Minneapolis Police Chief Tim Dolan was briefed Wednesday on the ongoing investigation into the now defunct Metro Gang Strike Force. Apparently the news was not good. In a statement released afterwards Dolan acknowledged that seven Minneapolis cops are implicated in the probe.
“The Minneapolis Police Department is extremely disappointed at the scope and serious nature of the allegations regarding some Minneapolis officers assigned to the task force,” he said. “Our ability to police requires the communities’ trust, and these allegations fundamentally undermine the faith and trust that we work so hard to earn.”
The gang unit’s current troubles began in June when the state auditor’s office released a report stating that 14 vehicles and roughly $18,000 in cash that had been seized by officers could not be located. That was followed by a blistering report on the gang agency’s activities by former federal prosecutor Andy Luger and former Federal Bureau of Investigation agent John Egelhof. Last week state legislators held a special hearing at the Capitol to scrutinize the alleged wrongdoing. The FBI has been brought in to determine if any crimes were committed by gang investigators.

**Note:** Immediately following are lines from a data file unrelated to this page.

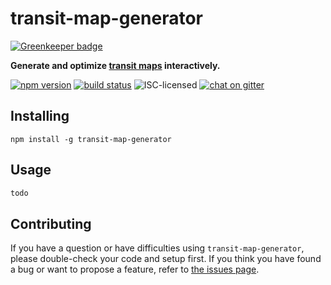 # transit-map-generator

[![Greenkeeper badge](https://badges.greenkeeper.io/derhuerst/transit-map-generator.svg)](https://greenkeeper.io/)

**Generate and optimize [transit maps](https://en.wikipedia.org/wiki/Transit_map) interactively.**

[![npm version](https://img.shields.io/npm/v/transit-map-generator.svg)](https://www.npmjs.com/package/transit-map-generator)
[![build status](https://img.shields.io/travis/derhuerst/transit-map-generator.svg)](https://travis-ci.org/derhuerst/transit-map-generator)
![ISC-licensed](https://img.shields.io/github/license/derhuerst/transit-map-generator.svg)
[![chat on gitter](https://badges.gitter.im/derhuerst.svg)](https://gitter.im/derhuerst)


## Installing

```shell
npm install -g transit-map-generator
```


## Usage

```js
todo
```


## Contributing

If you have a question or have difficulties using `transit-map-generator`, please double-check your code and setup first. If you think you have found a bug or want to propose a feature, refer to [the issues page](https://github.com/derhuerst/transit-map-generator/issues).
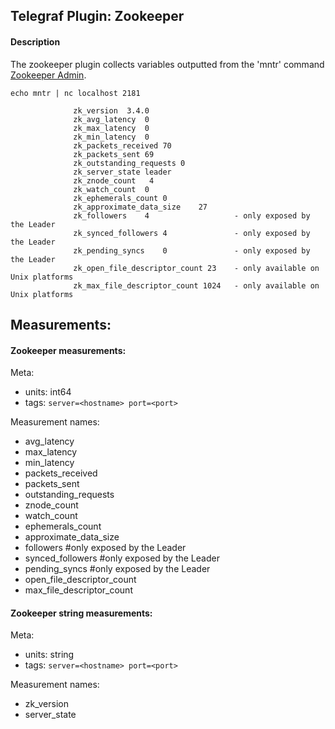 ## Telegraf Plugin: Zookeeper

#### Description

The zookeeper plugin collects variables outputted from the 'mntr' command
[Zookeeper Admin](https://zookeeper.apache.org/doc/trunk/zookeeperAdmin.html).

```
echo mntr | nc localhost 2181

              zk_version  3.4.0
              zk_avg_latency  0
              zk_max_latency  0
              zk_min_latency  0
              zk_packets_received 70
              zk_packets_sent 69
              zk_outstanding_requests 0
              zk_server_state leader
              zk_znode_count   4
              zk_watch_count  0
              zk_ephemerals_count 0
              zk_approximate_data_size    27
              zk_followers    4                   - only exposed by the Leader
              zk_synced_followers 4               - only exposed by the Leader
              zk_pending_syncs    0               - only exposed by the Leader
              zk_open_file_descriptor_count 23    - only available on Unix platforms
              zk_max_file_descriptor_count 1024   - only available on Unix platforms
```

## Measurements:
#### Zookeeper measurements:

Meta:
- units: int64
- tags: `server=<hostname> port=<port>`

Measurement names:
- avg_latency
- max_latency
- min_latency
- packets_received
- packets_sent
- outstanding_requests
- znode_count
- watch_count
- ephemerals_count
- approximate_data_size
- followers #only exposed by the Leader
- synced_followers #only exposed by the Leader
- pending_syncs #only exposed by the Leader
- open_file_descriptor_count
- max_file_descriptor_count

#### Zookeeper string measurements:

Meta:
- units: string
- tags: `server=<hostname> port=<port>`

Measurement names:
- zk_version
- server_state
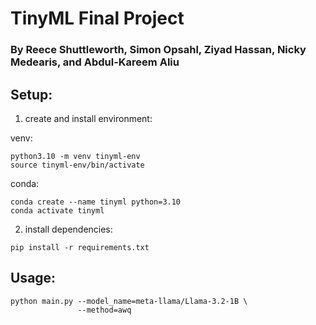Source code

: # TinyML Final Project

### By Reece Shuttleworth, Simon Opsahl, Ziyad Hassan, Nicky Medearis, and Abdul-Kareem Aliu

## Setup:

1. create and install environment:

venv:

```
python3.10 -m venv tinyml-env
source tinyml-env/bin/activate
```

conda:

```
conda create --name tinyml python=3.10
conda activate tinyml
```

2. install dependencies:

```
pip install -r requirements.txt
```

## Usage:

```
python main.py --model_name=meta-llama/Llama-3.2-1B \
               --method=awq
```
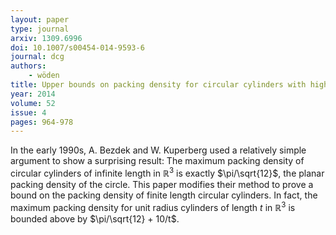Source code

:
 ```yaml
---
layout: paper
type: journal
arxiv: 1309.6996
doi: 10.1007/s00454-014-9593-6
journal: dcg
authors:
    - wöden
title: Upper bounds on packing density for circular cylinders with high aspect ratio
year: 2014
volume: 52
issue: 4
pages: 964-978
---
```

In the early 1990s, A. Bezdek and W. Kuperberg used a relatively simple argument to show a surprising result:  The maximum packing density of circular cylinders of infinite length in $\mathbb{R}^3$ is exactly $\pi/\sqrt{12}$, the planar packing density of the circle.  This paper modifies their method to prove a bound on the packing density of finite length circular cylinders.  In fact, the maximum packing density for unit radius cylinders of length $t$ in $\mathbb{R}^3$ is bounded above by $\pi/\sqrt{12} + 10/t$.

Dolan was briefed today by Luger and Michael Campion, commissioner of the Minnesota Department of Public Safety. There has been a string of new developments involving MPD officers in recent days. On Thursday Sgt. Randall Olson, a former supervisor in the gang unit and a ten-year veteran of the department, resigned. He had been on paid leave since mid-August. Then on Monday Sgt. Kelly O’Rourke filed a whistleblower lawsuit against the city of Minneapolis, claiming that he was retaliated against after raising concerns about activities at the gang unit.
The St. Paul Police Department has acknowledged that six of its officers assigned to the gang strike force are under investigation, according to the Associated Press. A single deputy from the Ramsey County Sheriff’s office is also being scrutinized for possibly mishandling evidence.